North American Aboriginals, First Nations join hands to thwart domestic oil development – by Henry Lazenby ( – September 23, 2016)

VANCOUVER ( – Canadian and Northern US Aboriginal groups and First Nations, this week, adopted the Treaty Alliance Against Tar Sands Expansion, seeking to officially prohibit and collectively challenge and resist oil sands industry expansion in Alberta. This extends to preventing the transport of such expanded production, whether by pipeline, rail or tanker.

Some 50 First Nations and tribes have committed to stopping five current tar sands pipeline and tanker project proposals – Kinder Morgan, Energy East, Line 3, Northern Gateway and Keystone XL – as well as tar sands rail projects such as the Chaleur Terminals export project, at the Port of Belledune, in New Brunswick.
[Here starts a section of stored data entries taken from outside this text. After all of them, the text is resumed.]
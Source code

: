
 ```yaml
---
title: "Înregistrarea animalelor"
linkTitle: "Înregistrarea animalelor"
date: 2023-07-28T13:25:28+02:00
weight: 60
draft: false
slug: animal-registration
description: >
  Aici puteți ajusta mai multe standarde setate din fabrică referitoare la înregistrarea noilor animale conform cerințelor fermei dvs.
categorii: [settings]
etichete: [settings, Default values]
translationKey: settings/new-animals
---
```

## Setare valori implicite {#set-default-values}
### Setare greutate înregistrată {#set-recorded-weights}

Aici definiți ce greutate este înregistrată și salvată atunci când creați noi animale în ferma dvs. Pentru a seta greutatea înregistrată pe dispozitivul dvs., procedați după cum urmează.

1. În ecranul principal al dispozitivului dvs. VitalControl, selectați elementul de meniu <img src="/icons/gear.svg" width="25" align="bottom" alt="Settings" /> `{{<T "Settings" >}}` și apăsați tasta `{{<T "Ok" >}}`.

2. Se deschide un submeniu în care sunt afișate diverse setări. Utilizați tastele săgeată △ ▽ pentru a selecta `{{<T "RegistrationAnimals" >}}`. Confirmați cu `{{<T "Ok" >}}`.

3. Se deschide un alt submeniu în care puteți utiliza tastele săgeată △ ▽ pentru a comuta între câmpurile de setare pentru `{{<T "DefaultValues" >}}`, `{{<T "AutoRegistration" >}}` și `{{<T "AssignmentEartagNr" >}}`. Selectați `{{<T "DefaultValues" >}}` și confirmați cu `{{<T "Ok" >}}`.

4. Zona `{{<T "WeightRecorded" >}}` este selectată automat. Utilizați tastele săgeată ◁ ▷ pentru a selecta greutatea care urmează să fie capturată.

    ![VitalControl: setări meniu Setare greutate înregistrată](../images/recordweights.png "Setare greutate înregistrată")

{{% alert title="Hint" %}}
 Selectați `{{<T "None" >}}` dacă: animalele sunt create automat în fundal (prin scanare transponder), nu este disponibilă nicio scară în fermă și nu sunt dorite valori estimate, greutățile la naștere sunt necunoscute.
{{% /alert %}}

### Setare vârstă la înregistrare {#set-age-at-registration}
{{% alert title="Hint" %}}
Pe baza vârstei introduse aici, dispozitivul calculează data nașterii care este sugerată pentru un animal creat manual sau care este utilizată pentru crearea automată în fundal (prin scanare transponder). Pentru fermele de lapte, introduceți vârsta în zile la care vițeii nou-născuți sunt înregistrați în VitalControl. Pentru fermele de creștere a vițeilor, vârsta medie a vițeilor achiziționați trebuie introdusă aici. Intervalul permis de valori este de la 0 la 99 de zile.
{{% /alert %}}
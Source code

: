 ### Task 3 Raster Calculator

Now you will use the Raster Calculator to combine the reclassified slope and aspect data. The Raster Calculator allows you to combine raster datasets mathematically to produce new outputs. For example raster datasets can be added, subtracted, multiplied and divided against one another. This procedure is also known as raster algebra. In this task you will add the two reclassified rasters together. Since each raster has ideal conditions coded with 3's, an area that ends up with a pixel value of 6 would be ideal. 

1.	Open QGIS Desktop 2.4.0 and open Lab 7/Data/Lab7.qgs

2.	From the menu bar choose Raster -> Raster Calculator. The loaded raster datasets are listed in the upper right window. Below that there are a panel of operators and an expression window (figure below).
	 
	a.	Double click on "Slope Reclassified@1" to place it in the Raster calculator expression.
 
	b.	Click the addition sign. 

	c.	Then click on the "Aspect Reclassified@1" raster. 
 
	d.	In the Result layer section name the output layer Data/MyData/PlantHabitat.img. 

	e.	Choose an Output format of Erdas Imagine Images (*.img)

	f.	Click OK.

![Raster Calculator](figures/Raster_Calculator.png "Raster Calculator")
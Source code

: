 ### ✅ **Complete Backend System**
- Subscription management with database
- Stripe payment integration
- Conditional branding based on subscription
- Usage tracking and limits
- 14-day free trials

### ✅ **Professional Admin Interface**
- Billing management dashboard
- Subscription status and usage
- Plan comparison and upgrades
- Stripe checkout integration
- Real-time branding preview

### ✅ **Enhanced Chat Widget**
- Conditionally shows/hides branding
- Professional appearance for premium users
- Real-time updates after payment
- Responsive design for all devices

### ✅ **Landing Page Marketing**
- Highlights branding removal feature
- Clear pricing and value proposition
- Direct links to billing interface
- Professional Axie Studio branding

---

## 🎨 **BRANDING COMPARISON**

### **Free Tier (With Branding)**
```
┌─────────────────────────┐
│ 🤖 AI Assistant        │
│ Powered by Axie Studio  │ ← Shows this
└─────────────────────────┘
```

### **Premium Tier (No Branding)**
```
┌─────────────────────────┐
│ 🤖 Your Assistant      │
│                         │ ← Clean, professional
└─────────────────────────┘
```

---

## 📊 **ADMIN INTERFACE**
“What this treaty means is that, from Quebec, we will work with our First Nation allies in British Columbia to ensure that the Kinder Morgan pipeline does not pass and we will also work with our tribal allies in Minnesota as they take on Enbridge’s Line 3 expansion, and we know they’ll help us do the same against Energy East,” said Kanesatake grand chief Serge Simon.

The groups believe that tar sands development has poisoned First Nation water resources in Alberta and also argue that new tar sands pipelines, trains and tankers will threaten the water of “many more nations”.

The signatories noted that Indigenous peoples were also suffering intense impacts from climate change in the form of wildfires and floods, and the ongoing climate emergency now threatened many of the plants and animals that lie at the heart of their cultures.